Stored records:
<<<<
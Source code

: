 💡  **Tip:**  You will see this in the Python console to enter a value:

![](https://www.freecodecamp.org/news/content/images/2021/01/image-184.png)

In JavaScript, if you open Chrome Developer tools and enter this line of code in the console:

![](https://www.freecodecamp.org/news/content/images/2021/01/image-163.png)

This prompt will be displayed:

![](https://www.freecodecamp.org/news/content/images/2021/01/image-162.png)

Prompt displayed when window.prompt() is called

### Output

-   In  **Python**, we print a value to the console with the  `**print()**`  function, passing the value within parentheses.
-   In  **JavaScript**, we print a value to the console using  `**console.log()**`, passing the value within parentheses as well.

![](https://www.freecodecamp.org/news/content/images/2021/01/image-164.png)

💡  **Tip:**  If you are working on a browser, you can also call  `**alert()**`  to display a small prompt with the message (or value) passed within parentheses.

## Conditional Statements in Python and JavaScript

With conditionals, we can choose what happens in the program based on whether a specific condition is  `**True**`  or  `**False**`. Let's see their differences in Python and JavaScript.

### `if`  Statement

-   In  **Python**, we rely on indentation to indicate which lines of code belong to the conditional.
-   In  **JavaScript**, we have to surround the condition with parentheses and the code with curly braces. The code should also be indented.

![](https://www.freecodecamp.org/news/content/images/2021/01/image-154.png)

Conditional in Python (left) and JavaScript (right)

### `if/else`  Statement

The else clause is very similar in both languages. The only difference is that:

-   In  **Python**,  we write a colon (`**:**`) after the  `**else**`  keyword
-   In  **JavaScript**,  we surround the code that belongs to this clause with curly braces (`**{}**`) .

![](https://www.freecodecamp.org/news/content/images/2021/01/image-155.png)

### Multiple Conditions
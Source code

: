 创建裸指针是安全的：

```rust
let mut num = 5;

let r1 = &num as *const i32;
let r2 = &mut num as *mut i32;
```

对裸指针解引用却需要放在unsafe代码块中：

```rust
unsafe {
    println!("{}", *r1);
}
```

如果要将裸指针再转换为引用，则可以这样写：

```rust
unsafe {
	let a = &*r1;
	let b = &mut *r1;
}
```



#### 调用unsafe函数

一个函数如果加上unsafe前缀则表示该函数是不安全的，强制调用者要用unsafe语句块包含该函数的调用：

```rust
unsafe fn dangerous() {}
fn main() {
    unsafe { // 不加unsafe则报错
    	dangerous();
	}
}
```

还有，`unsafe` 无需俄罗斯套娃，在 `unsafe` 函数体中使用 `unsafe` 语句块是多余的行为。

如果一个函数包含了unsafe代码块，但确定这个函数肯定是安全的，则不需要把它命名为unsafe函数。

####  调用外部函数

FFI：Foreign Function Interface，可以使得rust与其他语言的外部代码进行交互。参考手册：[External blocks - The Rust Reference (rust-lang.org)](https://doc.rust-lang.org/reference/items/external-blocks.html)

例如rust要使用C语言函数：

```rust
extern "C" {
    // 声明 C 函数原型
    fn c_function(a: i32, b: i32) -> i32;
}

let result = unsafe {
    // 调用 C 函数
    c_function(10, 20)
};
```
>>>>
# [Assigned task]
Output every entry exactly.

# [Solution for this exercise]
Source code

: 💡  **Tip:**  You will see this in the Python console to enter a value:

![](https://www.freecodecamp.org/news/content/images/2021/01/image-184.png)

In JavaScript, if you open Chrome Developer tools and enter this line of code in the console:

![](https://www.freecodecamp.org/news/content/images/2021/01/image-163.png)

This prompt will be displayed:

![](https://www.freecodecamp.org/news/content/images/2021/01/image-162.png)

Prompt displayed when window.prompt() is called

### Output

-   In  **Python**, we print a value to the console with the  `**print()**`  function, passing the value within parentheses.
-   In  **JavaScript**, we print a value to the console using  `**console.log()**`, passing the value within parentheses as well.

![](https://www.freecodecamp.org/news/content/images/2021/01/image-164.png)

💡  **Tip:**  If you are working on a browser, you can also call  `**alert()**`  to display a small prompt with the message (or value) passed within parentheses.

## Conditional Statements in Python and JavaScript

With conditionals, we can choose what happens in the program based on whether a specific condition is  `**True**`  or  `**False**`. Let's see their differences in Python and JavaScript.

### `if`  Statement

-   In  **Python**, we rely on indentation to indicate which lines of code belong to the conditional.
-   In  **JavaScript**, we have to surround the condition with parentheses and the code with curly braces. The code should also be indented.

![](https://www.freecodecamp.org/news/content/images/2021/01/image-154.png)

Conditional in Python (left) and JavaScript (right)

### `if/else`  Statement

The else clause is very similar in both languages. The only difference is that:

-   In  **Python**,  we write a colon (`**:**`) after the  `**else**`  keyword
-   In  **JavaScript**,  we surround the code that belongs to this clause with curly braces (`**{}**`) .

![](https://www.freecodecamp.org/news/content/images/2021/01/image-155.png)

### Multiple Conditions
Source code

: 创建裸指针是安全的：

```rust
let mut num = 5;

let r1 = &num as *const i32;
let r2 = &mut num as *mut i32;
```

对裸指针解引用却需要放在unsafe代码块中：

```rust
unsafe {
    println!("{}", *r1);
}
```

如果要将裸指针再转换为引用，则可以这样写：

```rust
unsafe {
	let a = &*r1;
	let b = &mut *r1;
}
```



#### 调用unsafe函数

一个函数如果加上unsafe前缀则表示该函数是不安全的，强制调用者要用unsafe语句块包含该函数的调用：

```rust
unsafe fn dangerous() {}
fn main() {
    unsafe { // 不加unsafe则报错
    	dangerous();
	}
}
```

还有，`unsafe` 无需俄罗斯套娃，在 `unsafe` 函数体中使用 `unsafe` 语句块是多余的行为。

如果一个函数包含了unsafe代码块，但确定这个函数肯定是安全的，则不需要把它命名为unsafe函数。

####  调用外部函数

FFI：Foreign Function Interface，可以使得rust与其他语言的外部代码进行交互。参考手册：[External blocks - The Rust Reference (rust-lang.org)](https://doc.rust-lang.org/reference/items/external-blocks.html)

例如rust要使用C语言函数：

```rust
extern "C" {
    // 声明 C 函数原型
    fn c_function(a: i32, b: i32) -> i32;
}

let result = unsafe {
    // 调用 C 函数
    c_function(10, 20)
};
```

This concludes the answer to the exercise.